# GIVEN RECORDS:
--------------------------------------------------

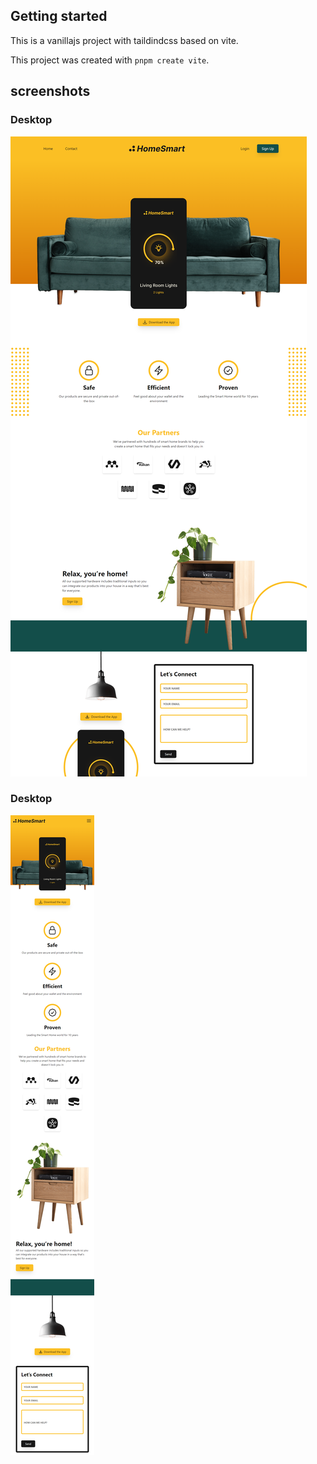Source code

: ## Getting started

This is a vanillajs project with taildindcss based on vite.

This project was created with `pnpm create vite`.

## screenshots

### Desktop

![desktop](./screenshots/desktop.png)

### Desktop

![mobile](./screenshots/mobile.png)
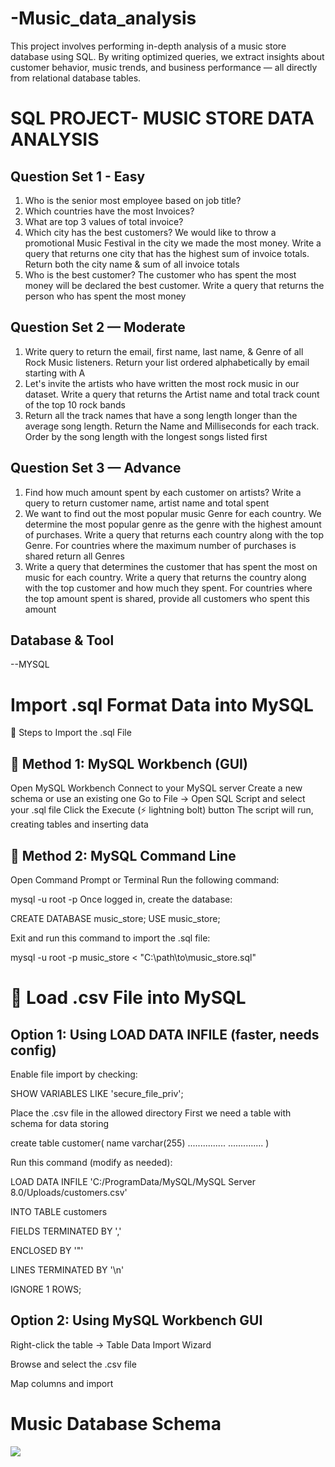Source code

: # -Music_data_analysis
This project involves performing in-depth analysis of a music store database using SQL. By writing optimized queries, we extract insights about customer behavior, music trends, and business performance — all directly from relational database tables.

# SQL PROJECT- MUSIC STORE DATA ANALYSIS
## Question Set 1 - Easy
1. Who is the senior most employee based on job title?
2. Which countries have the most Invoices?
3. What are top 3 values of total invoice?
4. Which city has the best customers? We would like to throw a promotional Music
   Festival in the city we made the most money. Write a query that returns one city that
   has the highest sum of invoice totals. Return both the city name & sum of all invoice
   totals
6. Who is the best customer? The customer who has spent the most money will be
   declared the best customer. Write a query that returns the person who has spent the
   most money

## Question Set 2 — Moderate
1. Write query to return the email, first name, last name, & Genre of all Rock Music
   listeners. Return your list ordered alphabetically by email starting with A
2. Let's invite the artists who have written the most rock music in our dataset. Write a
   query that returns the Artist name and total track count of the top 10 rock bands
3. Return all the track names that have a song length longer than the average song length.
   Return the Name and Milliseconds for each track. Order by the song length with the
   longest songs listed first

## Question Set 3 — Advance
1. Find how much amount spent by each customer on artists? Write a query to return
   customer name, artist name and total spent
2. We want to find out the most popular music Genre for each country. We determine the
   most popular genre as the genre with the highest amount of purchases. Write a query
   that returns each country along with the top Genre. For countries where the maximum
   number of purchases is shared return all Genres
3. Write a query that determines the customer that has spent the most on music for each
   country. Write a query that returns the country along with the top customer and how
   much they spent. For countries where the top amount spent is shared, provide all
   customers who spent this amount

## Database & Tool
--MYSQL

# Import .sql Format Data into MySQL

🚀 Steps to Import the .sql File
## 🔹 Method 1: MySQL Workbench (GUI)
Open MySQL Workbench
Connect to your MySQL server
Create a new schema or use an existing one
Go to File → Open SQL Script and select your .sql file
Click the Execute (⚡ lightning bolt) button
The script will run, creating tables and inserting data

## 🔹 Method 2: MySQL Command Line
Open Command Prompt or Terminal
Run the following command:

mysql -u root -p
Once logged in, create the database:

CREATE DATABASE music_store;
USE music_store;

Exit and run this command to import the .sql file:

mysql -u root -p music_store < "C:\path\to\music_store.sql"

# 🔹 Load .csv File into MySQL
## Option 1: Using LOAD DATA INFILE (faster, needs config)
Enable file import by checking:

SHOW VARIABLES LIKE 'secure_file_priv';

Place the .csv file in the allowed directory
First we need a table with schema for data storing 

create table customer(
   name varchar(255)
   ...............
   ..............
   )
   
Run this command (modify as needed):

LOAD DATA INFILE 'C:/ProgramData/MySQL/MySQL Server 8.0/Uploads/customers.csv'

INTO TABLE customers

FIELDS TERMINATED BY ','

ENCLOSED BY '"'

LINES TERMINATED BY '\n'

IGNORE 1 ROWS;

## Option 2: Using MySQL Workbench GUI

Right-click the table → Table Data Import Wizard

Browse and select the .csv file

Map columns and import

# Music Database Schema 

![]("C:\Users\shahu\Downloads\MusicDatabaseSchema.png")
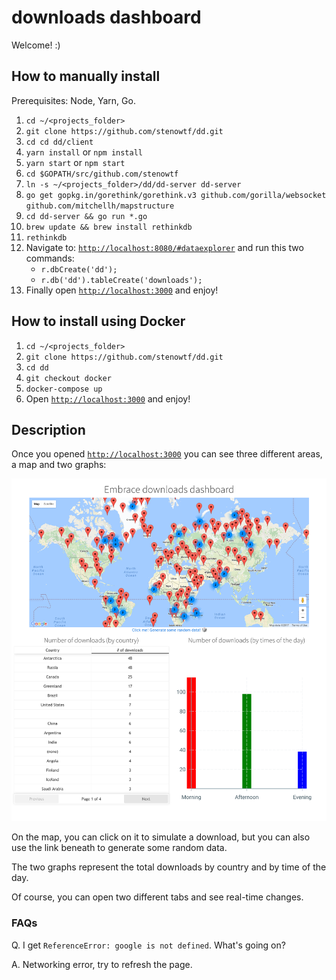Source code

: # downloads dashboard

Welcome! :)

## How to manually install

Prerequisites: Node, Yarn, Go.

1. `cd ~/<projects_folder>`
1. `git clone https://github.com/stenowtf/dd.git`
1. `cd cd dd/client`
1. `yarn install` or `npm install`
1. `yarn start` or `npm start`
1. `cd $GOPATH/src/github.com/stenowtf`
1. `ln -s ~/<projects_folder>/dd/dd-server dd-server`
1. `go get gopkg.in/gorethink/gorethink.v3 github.com/gorilla/websocket github.com/mitchellh/mapstructure`
1. `cd dd-server && go run *.go`
1. `brew update && brew install rethinkdb`
1. `rethinkdb`
1. Navigate to: [`http://localhost:8080/#dataexplorer`](http://localhost:8080/#dataexplorer) and run this two commands:
    - `r.dbCreate('dd');`
    - `r.db('dd').tableCreate('downloads');`
1. Finally open [`http://localhost:3000`](http://localhost:3000) and enjoy!

## How to install using Docker

1. `cd ~/<projects_folder>`
1. `git clone https://github.com/stenowtf/dd.git`
1. `cd dd`
1. `git checkout docker`
1. `docker-compose up`
1. Open [`http://localhost:3000`](http://localhost:3000) and enjoy!

## Description

Once you opened [`http://localhost:3000`](http://localhost:3000) you can see three different areas, a map and two graphs:

![](./example.png?raw=true)

On the map, you can click on it to simulate a download, but you can also use the link beneath to generate some random data.

The two graphs represent the total downloads by country and by time of the day.

Of course, you can open two different tabs and see real-time changes.

### FAQs

Q. I get `ReferenceError: google is not defined`. What's going on?

A. Networking error, try to refresh the page.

--------------------------------------------------

Each line from the one with "What's going on?" through the last line of the records above must be retyped exactly, and no other line may be given.

# EXERCISE SOLUTION:
Q. I get `ReferenceError: google is not defined`. What's going on?

A. Networking error, try to refresh the page.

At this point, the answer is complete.